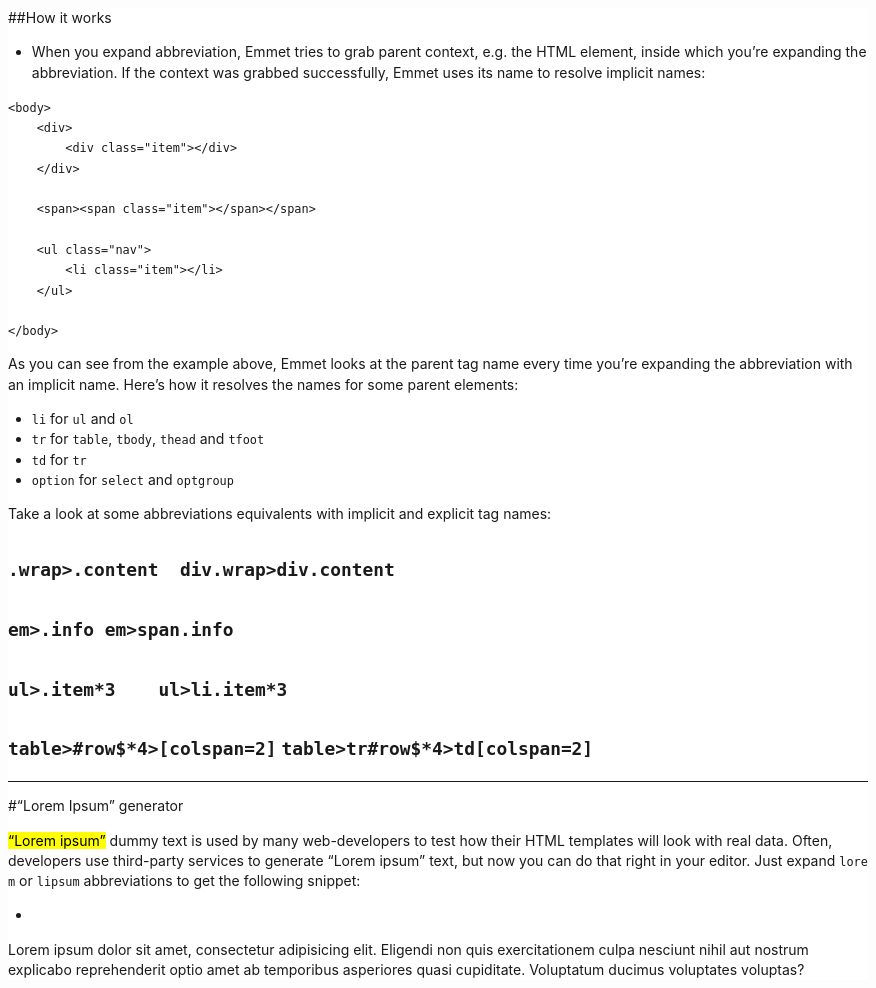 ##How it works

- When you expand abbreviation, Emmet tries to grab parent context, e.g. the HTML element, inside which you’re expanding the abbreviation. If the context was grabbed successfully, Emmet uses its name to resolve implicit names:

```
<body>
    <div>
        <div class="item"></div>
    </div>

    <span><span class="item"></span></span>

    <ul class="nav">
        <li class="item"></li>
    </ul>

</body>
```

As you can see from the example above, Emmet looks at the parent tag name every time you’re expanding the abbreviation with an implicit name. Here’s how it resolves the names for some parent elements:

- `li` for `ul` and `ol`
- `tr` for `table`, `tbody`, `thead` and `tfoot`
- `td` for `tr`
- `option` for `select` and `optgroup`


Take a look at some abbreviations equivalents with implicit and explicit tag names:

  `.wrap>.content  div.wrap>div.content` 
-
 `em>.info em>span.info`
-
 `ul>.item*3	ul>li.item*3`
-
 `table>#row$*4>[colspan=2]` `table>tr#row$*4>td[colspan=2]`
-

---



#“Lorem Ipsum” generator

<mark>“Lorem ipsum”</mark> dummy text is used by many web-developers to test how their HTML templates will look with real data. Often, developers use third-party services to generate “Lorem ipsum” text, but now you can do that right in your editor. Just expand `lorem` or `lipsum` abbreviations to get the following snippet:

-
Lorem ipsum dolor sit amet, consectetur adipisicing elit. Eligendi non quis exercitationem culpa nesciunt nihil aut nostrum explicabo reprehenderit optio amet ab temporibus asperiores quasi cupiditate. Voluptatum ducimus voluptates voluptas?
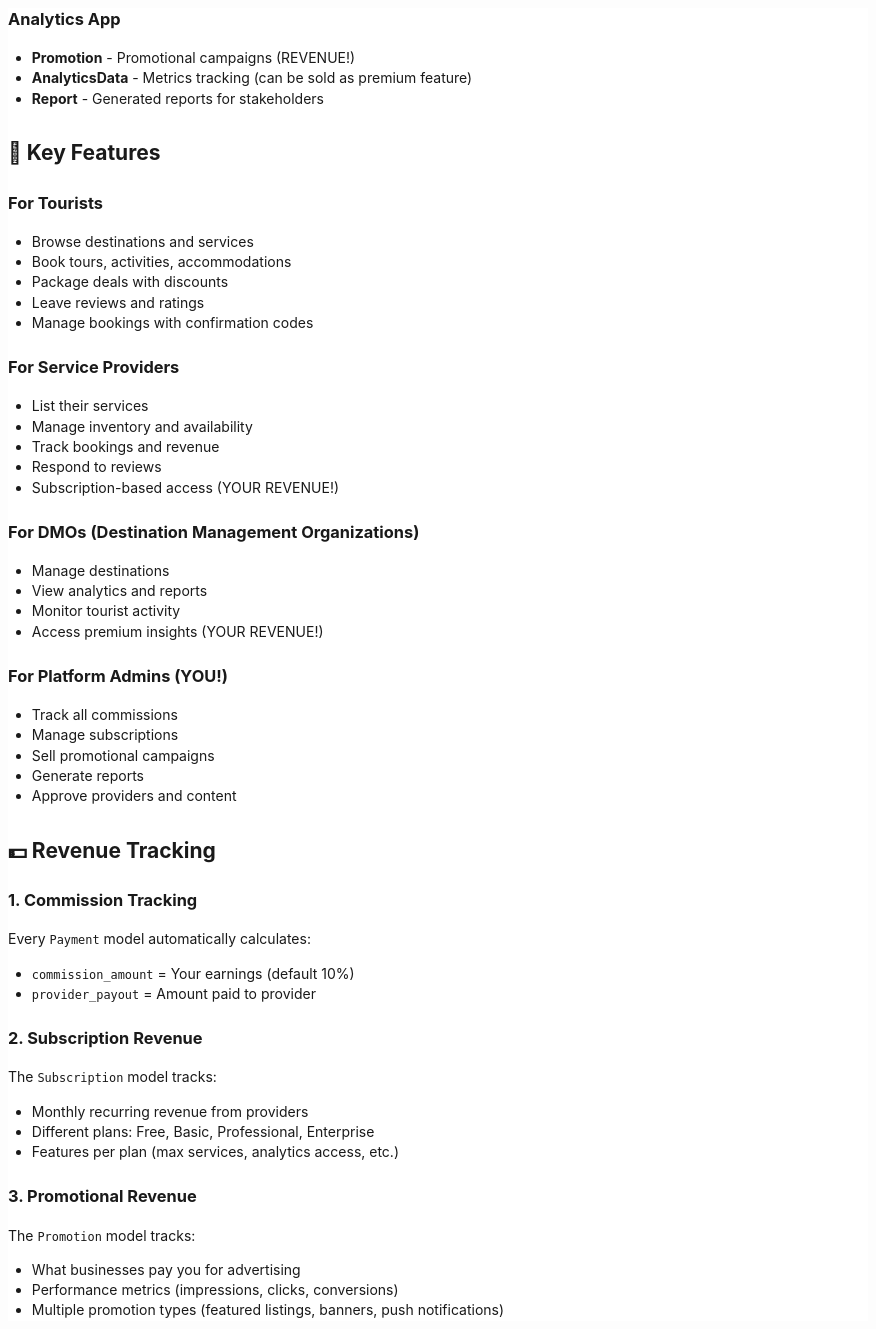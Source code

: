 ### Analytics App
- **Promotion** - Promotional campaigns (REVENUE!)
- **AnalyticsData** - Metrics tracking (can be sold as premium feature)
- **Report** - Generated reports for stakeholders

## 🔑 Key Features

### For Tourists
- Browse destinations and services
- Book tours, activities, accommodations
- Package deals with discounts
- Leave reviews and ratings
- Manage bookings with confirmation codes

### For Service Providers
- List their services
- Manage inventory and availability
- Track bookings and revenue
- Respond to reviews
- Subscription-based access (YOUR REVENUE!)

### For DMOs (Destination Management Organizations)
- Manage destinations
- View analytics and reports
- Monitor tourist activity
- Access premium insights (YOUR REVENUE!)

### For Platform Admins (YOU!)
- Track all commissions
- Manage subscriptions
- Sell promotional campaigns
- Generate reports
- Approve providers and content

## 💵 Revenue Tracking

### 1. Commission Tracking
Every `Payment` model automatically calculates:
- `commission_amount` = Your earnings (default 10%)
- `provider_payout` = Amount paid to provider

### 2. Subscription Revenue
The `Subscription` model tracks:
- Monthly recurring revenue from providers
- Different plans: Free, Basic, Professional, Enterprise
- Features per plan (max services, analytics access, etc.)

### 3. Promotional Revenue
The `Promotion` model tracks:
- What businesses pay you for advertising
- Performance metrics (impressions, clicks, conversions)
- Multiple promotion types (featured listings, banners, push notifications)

--

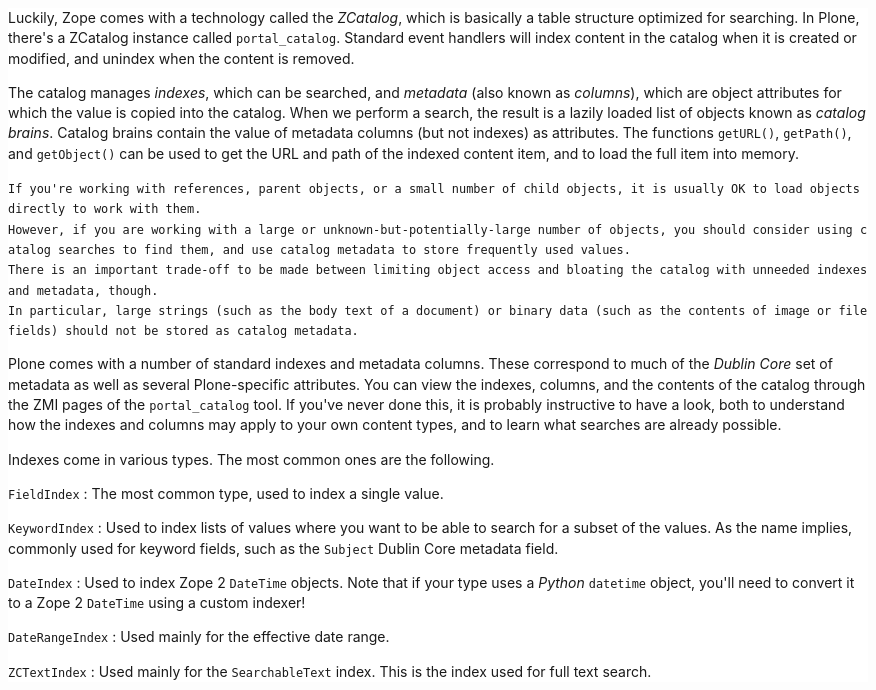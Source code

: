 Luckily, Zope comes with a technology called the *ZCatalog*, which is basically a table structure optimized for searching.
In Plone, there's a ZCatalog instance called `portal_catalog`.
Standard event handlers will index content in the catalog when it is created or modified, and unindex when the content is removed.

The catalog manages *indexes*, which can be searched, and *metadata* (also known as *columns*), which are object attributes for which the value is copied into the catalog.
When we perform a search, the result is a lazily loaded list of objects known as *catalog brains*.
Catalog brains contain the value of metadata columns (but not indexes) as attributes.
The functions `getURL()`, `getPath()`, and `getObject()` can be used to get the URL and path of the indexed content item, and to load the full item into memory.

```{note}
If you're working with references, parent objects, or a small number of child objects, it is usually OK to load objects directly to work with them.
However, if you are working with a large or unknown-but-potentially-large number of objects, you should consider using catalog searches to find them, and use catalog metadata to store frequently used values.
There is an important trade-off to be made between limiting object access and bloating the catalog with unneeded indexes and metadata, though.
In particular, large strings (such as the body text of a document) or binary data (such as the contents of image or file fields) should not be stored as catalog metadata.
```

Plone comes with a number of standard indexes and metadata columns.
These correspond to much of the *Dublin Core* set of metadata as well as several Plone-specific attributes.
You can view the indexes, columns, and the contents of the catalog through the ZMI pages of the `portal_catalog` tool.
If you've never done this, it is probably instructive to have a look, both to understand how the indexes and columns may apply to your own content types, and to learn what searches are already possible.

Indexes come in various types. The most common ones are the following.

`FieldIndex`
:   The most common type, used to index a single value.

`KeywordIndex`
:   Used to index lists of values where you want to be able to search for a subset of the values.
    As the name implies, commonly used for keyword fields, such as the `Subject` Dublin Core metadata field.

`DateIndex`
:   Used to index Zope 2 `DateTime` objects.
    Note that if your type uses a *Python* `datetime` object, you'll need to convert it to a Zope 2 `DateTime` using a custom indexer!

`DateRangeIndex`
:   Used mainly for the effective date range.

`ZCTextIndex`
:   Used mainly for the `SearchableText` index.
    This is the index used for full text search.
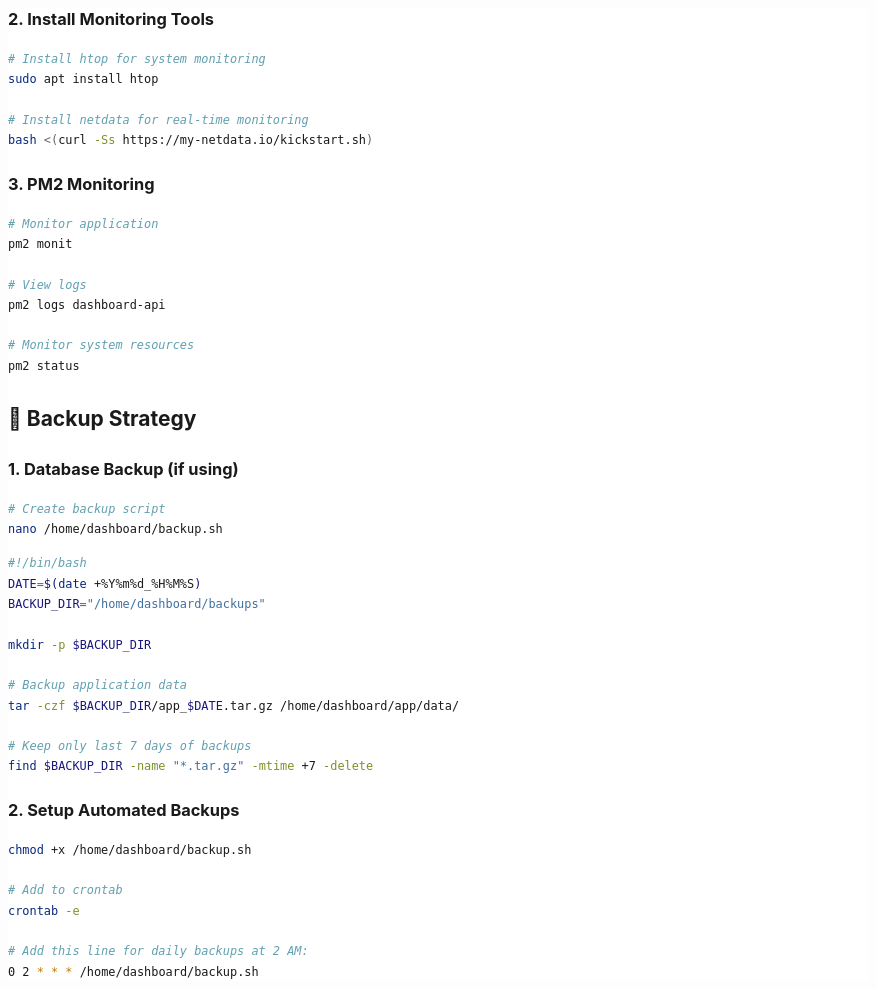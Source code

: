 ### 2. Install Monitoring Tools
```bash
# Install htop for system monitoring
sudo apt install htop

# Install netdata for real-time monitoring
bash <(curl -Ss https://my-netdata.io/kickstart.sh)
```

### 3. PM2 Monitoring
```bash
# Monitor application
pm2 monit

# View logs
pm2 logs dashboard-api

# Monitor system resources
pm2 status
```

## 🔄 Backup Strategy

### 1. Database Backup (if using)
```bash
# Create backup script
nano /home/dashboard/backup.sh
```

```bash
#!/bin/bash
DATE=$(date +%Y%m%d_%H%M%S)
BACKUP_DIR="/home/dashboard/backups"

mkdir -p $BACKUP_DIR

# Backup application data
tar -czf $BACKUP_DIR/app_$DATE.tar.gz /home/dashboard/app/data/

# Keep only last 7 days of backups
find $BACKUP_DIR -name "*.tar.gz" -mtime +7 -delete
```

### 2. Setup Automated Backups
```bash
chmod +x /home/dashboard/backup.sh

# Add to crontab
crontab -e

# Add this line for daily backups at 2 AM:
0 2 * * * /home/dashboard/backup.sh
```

---

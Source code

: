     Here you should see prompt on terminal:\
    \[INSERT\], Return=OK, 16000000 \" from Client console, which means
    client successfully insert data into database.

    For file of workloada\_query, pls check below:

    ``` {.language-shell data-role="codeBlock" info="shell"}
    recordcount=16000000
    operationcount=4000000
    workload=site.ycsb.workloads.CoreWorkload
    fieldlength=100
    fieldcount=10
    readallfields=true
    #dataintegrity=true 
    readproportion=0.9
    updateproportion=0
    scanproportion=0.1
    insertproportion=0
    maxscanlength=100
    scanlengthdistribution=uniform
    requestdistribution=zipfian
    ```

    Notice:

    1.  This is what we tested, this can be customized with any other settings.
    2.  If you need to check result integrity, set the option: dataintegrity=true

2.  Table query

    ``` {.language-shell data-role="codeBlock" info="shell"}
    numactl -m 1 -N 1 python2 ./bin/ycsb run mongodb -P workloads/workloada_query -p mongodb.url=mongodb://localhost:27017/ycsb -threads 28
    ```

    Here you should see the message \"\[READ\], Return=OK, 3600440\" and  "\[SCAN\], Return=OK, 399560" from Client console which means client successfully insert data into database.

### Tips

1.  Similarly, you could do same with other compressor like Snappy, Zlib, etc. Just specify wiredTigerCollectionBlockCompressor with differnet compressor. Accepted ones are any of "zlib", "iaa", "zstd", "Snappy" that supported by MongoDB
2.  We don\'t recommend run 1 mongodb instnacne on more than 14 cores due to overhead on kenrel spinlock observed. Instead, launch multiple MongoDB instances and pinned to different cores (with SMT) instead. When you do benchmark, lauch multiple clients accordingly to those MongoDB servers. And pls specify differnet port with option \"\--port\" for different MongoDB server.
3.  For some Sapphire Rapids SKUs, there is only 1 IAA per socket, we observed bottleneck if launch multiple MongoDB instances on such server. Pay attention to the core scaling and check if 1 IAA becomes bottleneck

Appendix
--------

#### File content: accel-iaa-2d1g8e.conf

=== Exercise ===
Find the word "uses" in the records and pull out each line that has it.

=== Written response ===
- When you expand abbreviation, Emmet tries to grab parent context, e.g. the HTML element, inside which you’re expanding the abbreviation. If the context was grabbed successfully, Emmet uses its name to resolve implicit names:
    Note that if your type uses a *Python* `datetime` object, you'll need to convert it to a Zope 2 `DateTime` using a custom indexer!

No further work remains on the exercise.